WVU coed murders: How one set of parents turned grief into grace

·5 min read

May 22—When Richard and Bess Ferrell celebrated their 60th anniversary around 2003, the occasion at their church in Quinwood, Greenbrier County, turned into a testimonial of sorts.

It was litany of good works recounted by friends and family.

Such as the one Christmas the Ferrells bought toys and other presents for another husband and wife who were struggling — so a set of young children could have gifts under the tree from Santa that morning.

And when they would fill a cart at the IGA on their dime so another family could eat.

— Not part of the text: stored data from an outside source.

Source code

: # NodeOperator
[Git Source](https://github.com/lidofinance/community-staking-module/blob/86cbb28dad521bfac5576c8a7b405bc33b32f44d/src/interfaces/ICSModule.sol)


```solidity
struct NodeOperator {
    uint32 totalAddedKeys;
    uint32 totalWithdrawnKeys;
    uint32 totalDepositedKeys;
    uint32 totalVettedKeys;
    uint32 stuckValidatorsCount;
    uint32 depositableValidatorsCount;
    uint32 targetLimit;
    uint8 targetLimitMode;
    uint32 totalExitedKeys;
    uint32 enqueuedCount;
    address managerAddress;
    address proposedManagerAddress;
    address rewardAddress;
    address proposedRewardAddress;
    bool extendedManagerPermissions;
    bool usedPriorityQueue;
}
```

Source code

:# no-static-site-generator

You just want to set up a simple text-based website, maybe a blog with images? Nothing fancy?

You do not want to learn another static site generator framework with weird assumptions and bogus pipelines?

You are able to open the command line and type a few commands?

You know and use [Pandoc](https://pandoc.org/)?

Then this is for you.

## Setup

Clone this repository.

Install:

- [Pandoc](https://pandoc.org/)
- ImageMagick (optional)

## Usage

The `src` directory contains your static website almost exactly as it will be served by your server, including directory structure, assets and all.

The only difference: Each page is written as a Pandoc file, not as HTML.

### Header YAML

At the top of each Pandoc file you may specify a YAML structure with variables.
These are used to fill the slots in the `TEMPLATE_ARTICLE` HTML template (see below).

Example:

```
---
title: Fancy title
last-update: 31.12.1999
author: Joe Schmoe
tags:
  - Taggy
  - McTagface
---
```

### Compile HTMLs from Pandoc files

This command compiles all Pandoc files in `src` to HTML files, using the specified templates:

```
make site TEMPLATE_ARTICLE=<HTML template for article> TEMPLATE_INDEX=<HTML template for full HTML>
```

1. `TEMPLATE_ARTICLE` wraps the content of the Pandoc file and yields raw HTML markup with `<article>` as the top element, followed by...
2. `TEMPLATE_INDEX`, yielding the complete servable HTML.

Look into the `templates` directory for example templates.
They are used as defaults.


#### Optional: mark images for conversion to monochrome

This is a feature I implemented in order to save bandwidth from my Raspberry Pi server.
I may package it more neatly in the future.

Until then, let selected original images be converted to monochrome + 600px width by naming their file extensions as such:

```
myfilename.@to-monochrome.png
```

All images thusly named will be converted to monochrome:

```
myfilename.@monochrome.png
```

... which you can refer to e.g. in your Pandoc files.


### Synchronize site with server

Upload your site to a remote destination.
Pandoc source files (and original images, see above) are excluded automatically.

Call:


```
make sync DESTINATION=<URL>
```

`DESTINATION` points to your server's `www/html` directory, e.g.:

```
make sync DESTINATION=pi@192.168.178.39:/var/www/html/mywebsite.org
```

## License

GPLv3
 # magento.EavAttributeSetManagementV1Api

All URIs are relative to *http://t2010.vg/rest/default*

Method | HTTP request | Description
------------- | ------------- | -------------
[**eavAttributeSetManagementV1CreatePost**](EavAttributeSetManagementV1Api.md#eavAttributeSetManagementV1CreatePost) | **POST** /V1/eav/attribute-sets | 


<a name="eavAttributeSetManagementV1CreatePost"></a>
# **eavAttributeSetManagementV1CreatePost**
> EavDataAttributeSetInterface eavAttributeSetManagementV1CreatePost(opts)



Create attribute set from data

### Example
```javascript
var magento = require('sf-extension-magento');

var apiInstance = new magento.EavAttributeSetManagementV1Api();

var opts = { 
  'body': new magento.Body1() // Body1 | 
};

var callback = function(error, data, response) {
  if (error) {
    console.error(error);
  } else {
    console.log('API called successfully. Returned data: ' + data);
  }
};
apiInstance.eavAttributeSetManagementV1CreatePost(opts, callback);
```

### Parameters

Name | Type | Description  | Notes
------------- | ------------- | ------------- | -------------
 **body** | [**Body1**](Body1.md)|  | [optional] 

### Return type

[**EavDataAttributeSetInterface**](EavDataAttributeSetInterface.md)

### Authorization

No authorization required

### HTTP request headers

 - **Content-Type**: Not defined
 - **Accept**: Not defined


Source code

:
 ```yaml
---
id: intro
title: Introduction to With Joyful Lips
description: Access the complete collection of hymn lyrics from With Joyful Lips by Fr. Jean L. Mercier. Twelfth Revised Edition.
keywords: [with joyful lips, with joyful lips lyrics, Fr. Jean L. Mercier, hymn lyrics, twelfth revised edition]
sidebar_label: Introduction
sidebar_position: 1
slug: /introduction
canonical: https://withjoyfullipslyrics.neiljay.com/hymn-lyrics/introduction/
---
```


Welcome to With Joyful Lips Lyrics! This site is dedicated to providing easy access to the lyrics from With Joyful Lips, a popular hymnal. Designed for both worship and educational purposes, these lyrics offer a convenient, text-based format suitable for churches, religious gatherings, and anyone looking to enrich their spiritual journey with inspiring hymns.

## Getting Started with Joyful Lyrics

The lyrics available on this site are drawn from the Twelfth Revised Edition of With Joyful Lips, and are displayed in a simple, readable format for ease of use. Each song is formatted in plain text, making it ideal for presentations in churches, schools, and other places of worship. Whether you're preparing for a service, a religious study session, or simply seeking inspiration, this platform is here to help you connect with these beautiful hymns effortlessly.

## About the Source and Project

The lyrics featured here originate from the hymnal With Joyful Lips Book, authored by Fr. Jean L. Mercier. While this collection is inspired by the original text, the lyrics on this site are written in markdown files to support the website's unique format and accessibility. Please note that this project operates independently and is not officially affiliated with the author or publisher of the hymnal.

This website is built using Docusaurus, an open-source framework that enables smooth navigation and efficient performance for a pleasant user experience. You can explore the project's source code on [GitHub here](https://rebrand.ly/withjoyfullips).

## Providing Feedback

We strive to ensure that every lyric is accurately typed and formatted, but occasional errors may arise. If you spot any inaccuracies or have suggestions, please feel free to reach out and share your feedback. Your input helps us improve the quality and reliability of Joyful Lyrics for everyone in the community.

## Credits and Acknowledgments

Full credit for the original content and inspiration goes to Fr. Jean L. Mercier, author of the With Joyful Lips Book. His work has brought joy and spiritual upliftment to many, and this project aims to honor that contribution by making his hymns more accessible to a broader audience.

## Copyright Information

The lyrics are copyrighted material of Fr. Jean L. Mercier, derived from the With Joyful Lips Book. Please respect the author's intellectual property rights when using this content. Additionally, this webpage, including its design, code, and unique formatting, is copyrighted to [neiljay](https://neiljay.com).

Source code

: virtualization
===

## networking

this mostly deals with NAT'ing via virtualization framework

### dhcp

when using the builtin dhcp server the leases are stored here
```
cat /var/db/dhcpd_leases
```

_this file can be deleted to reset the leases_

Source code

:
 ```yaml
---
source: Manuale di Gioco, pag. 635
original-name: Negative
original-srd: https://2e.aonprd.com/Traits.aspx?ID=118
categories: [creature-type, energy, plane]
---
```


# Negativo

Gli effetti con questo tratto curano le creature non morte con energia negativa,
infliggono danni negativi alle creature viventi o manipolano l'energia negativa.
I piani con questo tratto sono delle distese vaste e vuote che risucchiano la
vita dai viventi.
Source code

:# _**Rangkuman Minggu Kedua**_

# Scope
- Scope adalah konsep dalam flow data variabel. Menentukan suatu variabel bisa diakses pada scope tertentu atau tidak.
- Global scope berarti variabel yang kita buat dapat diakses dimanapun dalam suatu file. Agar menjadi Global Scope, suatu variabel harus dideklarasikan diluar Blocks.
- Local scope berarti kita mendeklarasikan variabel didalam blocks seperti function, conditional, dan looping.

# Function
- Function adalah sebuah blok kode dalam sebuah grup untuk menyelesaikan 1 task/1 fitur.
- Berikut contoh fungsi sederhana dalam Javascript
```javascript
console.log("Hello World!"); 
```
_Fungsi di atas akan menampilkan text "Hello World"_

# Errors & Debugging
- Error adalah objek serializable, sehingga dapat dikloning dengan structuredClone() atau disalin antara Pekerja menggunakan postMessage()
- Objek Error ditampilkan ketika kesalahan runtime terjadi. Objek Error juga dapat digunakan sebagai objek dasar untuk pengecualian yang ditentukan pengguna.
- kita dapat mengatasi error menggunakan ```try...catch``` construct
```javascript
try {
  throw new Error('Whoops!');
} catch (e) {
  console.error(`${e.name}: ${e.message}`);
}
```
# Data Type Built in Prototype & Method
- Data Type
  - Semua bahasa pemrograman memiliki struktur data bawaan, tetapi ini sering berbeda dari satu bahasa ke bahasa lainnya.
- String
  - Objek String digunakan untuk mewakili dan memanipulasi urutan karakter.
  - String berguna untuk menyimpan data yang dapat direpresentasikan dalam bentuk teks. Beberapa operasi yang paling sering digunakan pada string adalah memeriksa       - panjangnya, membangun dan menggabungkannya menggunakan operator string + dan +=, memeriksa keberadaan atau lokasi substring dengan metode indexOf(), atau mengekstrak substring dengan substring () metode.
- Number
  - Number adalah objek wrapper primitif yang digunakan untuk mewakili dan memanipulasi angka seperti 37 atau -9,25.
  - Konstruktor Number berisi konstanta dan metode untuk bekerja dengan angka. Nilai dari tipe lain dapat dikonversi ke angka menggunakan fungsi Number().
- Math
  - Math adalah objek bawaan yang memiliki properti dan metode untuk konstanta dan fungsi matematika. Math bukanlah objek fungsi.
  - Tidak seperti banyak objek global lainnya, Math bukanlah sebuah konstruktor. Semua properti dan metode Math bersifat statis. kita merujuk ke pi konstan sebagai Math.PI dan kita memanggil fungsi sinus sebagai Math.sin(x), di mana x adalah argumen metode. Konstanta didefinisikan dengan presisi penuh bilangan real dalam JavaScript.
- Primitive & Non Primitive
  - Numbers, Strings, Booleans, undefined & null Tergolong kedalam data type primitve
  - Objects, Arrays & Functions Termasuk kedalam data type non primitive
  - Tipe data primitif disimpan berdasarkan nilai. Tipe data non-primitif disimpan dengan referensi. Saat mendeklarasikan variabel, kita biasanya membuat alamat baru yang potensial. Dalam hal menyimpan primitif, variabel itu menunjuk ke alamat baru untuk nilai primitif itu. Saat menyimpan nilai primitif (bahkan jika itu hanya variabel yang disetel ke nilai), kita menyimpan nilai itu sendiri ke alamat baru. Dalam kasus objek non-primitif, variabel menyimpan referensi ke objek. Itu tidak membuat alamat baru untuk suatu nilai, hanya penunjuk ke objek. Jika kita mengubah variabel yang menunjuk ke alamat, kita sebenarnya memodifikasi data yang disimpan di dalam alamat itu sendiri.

Factor in Richard's handyman skills and Bess' sparkling humor and warm, prayerful advice, and you had two very special people, those assembled at the church said that day.

Two people, they were quick to add, who simply did nice things for others without being showy about it.

"That's just how they were, " their nephew Steve McGuffin said Friday. "Which is pretty amazing when you think about everything they went through."

What they went through, McGuffin said, was evident by the one void that couldn't be filled at the church that day, no matter how many praises were sung.

Their daughter and only child, Karen Ferrell, wasn't there.

She was taken away from them on a cold January night in Morgantown in 1970.

Staring at the phone Karen, who was 18 and in her freshman year at WVU, was hitching a ride back to her dorm with her friend, Mared Malarik, who was the same age and in the same year of school.

The pair became fast friends during freshman orientation, despite having distinctly different backgrounds. Karen was a coal camp kid from the Mountain State and Mared hailed from suburban New Jersey.

In the meantime, everybody thumbed back then, so none of their other friends thought much about it when the two were seen climbing into a cream-colored sedan.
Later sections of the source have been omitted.